No offense is worthy of sacrificing our ability to be fruitful and useful to Him.  If you are journeying a painful path compounded by offensive and hurtful words and actions, I pray for you as I pray for myself, echoing the prayer of Paul, “...to ask that you may be filled with the knowledge of His will in all spiritual wisdom and understanding, so that you will walk in a manner worthy of the Lord, to please Him in all respects, bearing fruit in every good work and increasing in the knowledge of God; strengthened with all power, according to His glorious might, for the attaining of all steadfastness and patience; joyously giving thanks to the Father, who has qualified us to share in the inheritance of the saints in Light” (Col 1:9-12).

For more on Biblical Forgiveness I highly recommend Unpacking Forgiveness by Chris Brauns.

IMG_8684 copyArtwork: Sarah Harmening

4 thoughts on “Letting Go of Offenses

  1. Karen, This post has certainly touched my heart. I have been dealing with a situation where someone repeatedly made some very hurtful comments following both my mother and my mother-in-law’s passing during the past year. I have felt the Lord’s urging to pray for this person and some situations they are facing. It has been such a difficult process for me. This post is such an encouragement to fight the flesh and respond in the way the Holy Spirit is leading me. Thank you.

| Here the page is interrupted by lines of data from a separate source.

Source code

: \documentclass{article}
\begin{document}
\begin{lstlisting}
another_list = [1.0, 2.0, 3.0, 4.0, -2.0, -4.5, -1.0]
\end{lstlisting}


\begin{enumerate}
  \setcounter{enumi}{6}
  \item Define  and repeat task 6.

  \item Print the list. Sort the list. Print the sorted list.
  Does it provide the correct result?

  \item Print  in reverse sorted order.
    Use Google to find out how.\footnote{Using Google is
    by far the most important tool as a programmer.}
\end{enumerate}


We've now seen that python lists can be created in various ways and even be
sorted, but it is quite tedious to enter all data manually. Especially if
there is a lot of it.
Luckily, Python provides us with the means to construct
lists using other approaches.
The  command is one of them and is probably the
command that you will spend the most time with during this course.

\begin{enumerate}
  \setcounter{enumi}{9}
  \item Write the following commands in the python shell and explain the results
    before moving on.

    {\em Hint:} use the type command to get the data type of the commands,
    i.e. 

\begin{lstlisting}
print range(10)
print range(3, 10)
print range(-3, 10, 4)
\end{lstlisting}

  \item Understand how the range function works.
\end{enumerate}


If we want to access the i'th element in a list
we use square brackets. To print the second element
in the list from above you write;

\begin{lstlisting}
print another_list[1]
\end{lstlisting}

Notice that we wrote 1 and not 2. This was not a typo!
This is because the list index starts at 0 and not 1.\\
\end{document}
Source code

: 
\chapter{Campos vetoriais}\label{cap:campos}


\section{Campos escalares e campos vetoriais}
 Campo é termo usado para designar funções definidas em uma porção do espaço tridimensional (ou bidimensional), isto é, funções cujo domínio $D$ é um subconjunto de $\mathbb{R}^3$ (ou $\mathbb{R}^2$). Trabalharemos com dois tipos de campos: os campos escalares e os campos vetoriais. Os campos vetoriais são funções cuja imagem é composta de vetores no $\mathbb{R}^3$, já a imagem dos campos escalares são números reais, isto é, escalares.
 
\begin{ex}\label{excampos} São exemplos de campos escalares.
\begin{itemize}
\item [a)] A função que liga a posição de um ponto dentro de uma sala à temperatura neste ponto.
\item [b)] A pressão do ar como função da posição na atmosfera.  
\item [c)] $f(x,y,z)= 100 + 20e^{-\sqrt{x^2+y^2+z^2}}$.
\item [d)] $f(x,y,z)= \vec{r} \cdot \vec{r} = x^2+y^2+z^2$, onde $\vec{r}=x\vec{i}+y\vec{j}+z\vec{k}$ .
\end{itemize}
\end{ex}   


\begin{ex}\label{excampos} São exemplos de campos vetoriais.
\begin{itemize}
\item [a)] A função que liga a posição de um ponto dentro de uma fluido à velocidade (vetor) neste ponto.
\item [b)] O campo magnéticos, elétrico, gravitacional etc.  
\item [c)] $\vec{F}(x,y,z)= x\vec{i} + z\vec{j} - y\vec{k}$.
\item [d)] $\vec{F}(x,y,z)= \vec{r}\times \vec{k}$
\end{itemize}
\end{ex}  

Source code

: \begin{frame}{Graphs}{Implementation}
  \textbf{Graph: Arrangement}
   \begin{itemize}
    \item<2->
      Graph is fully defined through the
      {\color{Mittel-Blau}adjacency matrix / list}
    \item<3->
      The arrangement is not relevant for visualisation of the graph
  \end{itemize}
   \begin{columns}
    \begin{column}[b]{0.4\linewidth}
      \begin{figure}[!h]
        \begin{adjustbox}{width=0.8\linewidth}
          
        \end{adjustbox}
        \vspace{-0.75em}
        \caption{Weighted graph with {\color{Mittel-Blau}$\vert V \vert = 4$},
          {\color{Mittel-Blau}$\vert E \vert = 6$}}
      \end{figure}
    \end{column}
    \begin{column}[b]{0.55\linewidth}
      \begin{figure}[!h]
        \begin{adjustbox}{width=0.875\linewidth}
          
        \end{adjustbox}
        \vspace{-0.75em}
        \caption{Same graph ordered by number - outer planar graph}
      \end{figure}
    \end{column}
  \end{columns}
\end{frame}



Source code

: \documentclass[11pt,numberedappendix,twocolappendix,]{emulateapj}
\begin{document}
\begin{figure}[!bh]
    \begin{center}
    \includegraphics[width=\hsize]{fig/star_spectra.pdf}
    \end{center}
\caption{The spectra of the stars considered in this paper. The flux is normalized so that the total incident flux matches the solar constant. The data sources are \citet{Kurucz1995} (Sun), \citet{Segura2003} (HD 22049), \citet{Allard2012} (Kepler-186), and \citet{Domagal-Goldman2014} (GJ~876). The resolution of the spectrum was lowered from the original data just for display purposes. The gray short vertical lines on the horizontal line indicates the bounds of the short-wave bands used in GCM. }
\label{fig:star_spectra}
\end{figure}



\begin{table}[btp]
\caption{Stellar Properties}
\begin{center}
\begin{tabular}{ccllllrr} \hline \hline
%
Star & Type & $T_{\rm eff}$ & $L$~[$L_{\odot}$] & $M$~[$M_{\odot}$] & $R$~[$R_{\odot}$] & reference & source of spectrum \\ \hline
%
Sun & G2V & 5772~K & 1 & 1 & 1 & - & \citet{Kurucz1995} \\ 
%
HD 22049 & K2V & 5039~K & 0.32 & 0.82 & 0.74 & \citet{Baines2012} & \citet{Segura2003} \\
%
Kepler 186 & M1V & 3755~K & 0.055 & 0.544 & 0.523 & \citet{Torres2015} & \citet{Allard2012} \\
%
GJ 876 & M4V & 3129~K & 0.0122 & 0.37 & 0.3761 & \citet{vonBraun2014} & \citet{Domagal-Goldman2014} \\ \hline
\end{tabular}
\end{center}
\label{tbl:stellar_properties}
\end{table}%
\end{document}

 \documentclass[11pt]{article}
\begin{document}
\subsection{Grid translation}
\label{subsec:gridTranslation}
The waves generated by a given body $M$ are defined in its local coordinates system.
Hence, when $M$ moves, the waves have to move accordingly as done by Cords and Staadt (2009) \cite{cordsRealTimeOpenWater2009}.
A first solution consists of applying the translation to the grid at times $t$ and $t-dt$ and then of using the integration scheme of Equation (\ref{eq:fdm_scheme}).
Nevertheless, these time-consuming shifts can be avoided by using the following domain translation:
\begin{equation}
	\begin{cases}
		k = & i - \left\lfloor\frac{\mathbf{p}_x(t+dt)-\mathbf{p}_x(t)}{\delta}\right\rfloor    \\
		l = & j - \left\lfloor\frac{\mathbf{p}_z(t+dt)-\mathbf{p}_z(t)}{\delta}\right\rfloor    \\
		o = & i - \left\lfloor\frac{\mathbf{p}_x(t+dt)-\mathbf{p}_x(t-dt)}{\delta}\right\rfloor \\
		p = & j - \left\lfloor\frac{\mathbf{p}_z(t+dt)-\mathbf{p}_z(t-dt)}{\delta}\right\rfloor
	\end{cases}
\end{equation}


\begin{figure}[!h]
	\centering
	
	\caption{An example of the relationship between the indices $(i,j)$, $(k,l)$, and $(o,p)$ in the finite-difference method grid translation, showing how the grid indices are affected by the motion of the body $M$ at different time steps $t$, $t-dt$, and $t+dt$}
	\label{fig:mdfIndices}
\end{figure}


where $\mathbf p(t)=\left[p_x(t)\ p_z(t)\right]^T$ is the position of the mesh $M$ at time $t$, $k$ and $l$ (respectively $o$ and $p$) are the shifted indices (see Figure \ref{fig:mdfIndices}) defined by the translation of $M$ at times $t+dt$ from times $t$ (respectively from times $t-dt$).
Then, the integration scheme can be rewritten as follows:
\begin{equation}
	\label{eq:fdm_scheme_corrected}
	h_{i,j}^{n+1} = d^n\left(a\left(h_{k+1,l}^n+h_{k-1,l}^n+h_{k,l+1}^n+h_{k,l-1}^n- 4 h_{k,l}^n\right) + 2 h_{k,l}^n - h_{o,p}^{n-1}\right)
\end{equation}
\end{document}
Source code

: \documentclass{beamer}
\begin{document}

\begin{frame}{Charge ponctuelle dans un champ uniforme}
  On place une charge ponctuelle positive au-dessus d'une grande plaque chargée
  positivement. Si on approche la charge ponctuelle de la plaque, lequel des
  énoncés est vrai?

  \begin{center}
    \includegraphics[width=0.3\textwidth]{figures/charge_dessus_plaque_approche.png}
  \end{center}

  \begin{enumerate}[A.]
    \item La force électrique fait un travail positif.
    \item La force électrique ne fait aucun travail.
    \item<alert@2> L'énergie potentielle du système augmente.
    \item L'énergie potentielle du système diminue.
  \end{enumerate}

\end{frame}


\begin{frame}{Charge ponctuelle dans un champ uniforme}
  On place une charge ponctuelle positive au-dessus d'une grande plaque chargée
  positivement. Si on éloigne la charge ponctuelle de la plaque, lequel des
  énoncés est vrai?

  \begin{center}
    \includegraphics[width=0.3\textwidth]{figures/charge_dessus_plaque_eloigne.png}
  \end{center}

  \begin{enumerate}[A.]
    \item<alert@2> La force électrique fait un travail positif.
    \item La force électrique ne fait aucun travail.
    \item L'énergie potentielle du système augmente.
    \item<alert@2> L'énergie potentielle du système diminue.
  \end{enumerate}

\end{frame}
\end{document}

    1. I am so sorry that you are having to work through those painful circumstances. Knowing we are both striving to fight the good fight in this area is mutually edifying, so thank you so much for sharing. Praying for you now, that God will give you glimpses of the fruit of obedience in this struggle. 💙

  2. Well written post. However, I haven’t been hurt by mean things being said to me. I’ve had the problem where they say nothing to me. I don’t know which is worse. I’m glad you can pray, I still can’t. Feel like they’re not heard. Hugs.

  3. You’re a fine woman Karen, you always have been; your testimony, I’m sure, has and will inspire many. And I’m deeply sorry for your loss. I give my condolences to you and yours. And I’ll not contact you again.